- AIM OF THE EXERCISE -
Your task is to copy every line of the entries that holds the word "layers".

- DATA EXTRACTS -
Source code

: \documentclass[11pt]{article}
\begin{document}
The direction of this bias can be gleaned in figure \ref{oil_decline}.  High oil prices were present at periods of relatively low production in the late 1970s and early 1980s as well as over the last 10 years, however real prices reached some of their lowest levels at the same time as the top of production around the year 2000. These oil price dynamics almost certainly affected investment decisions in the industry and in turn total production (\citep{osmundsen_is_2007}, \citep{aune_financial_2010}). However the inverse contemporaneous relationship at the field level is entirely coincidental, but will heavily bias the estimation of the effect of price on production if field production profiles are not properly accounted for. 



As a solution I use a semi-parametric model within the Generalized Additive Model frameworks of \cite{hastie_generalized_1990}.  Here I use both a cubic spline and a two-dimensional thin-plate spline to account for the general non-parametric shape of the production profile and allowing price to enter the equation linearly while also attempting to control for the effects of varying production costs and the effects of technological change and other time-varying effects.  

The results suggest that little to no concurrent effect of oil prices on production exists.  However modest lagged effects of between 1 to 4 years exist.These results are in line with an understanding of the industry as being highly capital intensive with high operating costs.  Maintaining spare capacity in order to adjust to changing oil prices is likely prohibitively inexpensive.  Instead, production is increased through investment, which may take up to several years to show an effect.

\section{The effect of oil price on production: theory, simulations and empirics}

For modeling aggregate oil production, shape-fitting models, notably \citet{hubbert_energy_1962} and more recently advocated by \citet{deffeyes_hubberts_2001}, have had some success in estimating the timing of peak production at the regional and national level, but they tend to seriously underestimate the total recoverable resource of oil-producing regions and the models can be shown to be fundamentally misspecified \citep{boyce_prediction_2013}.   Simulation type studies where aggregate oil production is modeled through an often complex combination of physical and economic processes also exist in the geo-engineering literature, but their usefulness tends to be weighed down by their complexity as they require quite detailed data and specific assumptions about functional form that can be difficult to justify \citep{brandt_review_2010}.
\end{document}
---
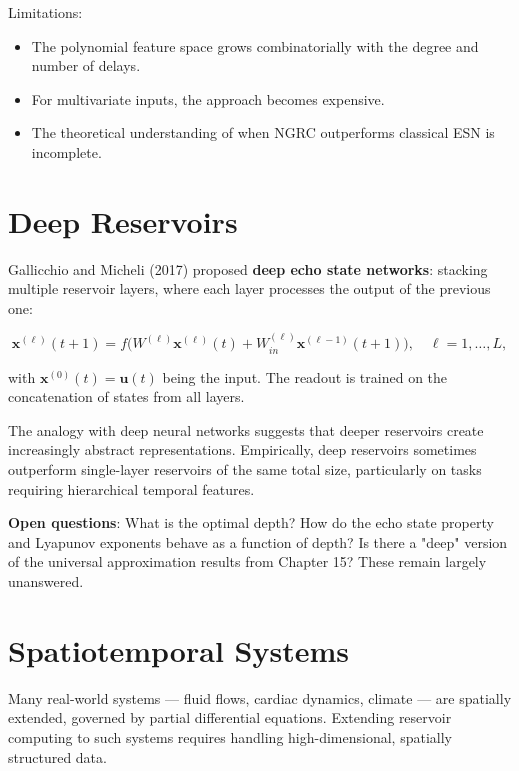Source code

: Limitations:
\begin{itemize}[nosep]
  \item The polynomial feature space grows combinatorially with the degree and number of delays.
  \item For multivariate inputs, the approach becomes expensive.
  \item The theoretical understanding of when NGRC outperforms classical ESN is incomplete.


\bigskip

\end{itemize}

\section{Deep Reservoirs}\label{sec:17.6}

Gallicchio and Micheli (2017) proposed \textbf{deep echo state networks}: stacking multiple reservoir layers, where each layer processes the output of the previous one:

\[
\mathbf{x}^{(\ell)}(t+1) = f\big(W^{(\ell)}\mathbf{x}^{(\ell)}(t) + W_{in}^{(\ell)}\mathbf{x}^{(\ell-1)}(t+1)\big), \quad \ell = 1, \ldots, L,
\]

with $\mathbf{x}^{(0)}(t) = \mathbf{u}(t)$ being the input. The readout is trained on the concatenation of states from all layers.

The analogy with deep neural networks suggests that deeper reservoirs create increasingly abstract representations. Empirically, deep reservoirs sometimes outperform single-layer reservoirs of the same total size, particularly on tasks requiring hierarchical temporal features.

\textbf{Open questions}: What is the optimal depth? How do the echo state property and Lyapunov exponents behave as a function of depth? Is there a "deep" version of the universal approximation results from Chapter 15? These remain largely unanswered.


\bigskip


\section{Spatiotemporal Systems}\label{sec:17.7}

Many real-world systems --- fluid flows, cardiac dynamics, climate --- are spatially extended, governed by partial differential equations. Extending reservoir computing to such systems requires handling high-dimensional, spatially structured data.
--
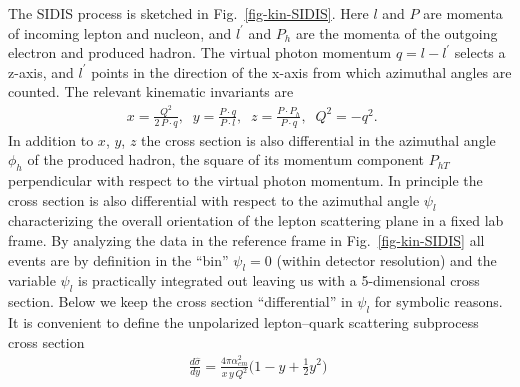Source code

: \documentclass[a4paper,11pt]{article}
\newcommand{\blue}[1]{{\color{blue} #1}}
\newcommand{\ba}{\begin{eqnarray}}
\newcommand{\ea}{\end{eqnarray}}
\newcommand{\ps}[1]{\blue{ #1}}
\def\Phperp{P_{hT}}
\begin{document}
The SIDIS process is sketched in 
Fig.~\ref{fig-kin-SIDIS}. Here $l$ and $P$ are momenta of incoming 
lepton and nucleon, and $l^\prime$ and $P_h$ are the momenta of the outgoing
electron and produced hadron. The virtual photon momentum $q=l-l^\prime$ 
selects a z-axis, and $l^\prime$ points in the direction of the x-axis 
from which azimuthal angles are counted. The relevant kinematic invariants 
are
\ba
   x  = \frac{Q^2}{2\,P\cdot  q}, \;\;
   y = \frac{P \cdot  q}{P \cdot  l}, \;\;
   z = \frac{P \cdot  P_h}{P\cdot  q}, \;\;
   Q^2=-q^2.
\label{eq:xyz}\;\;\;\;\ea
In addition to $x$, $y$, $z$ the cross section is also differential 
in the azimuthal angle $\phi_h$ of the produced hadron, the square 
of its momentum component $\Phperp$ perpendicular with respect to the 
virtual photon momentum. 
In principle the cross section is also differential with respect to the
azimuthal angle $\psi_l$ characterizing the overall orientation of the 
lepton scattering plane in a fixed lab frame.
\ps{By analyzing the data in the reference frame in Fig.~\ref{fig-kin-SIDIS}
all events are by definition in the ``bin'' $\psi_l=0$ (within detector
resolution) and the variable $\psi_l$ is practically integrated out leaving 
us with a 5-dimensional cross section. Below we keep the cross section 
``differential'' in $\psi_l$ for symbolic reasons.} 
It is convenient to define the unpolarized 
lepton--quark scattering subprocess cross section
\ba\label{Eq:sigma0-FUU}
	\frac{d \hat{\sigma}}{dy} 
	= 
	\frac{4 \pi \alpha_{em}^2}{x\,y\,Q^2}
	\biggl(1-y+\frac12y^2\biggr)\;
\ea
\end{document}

- WORKED SOLUTION -
Gallicchio and Micheli (2017) proposed \textbf{deep echo state networks}: stacking multiple reservoir layers, where each layer processes the output of the previous one:
with $\mathbf{x}^{(0)}(t) = \mathbf{u}(t)$ being the input. The readout is trained on the concatenation of states from all layers.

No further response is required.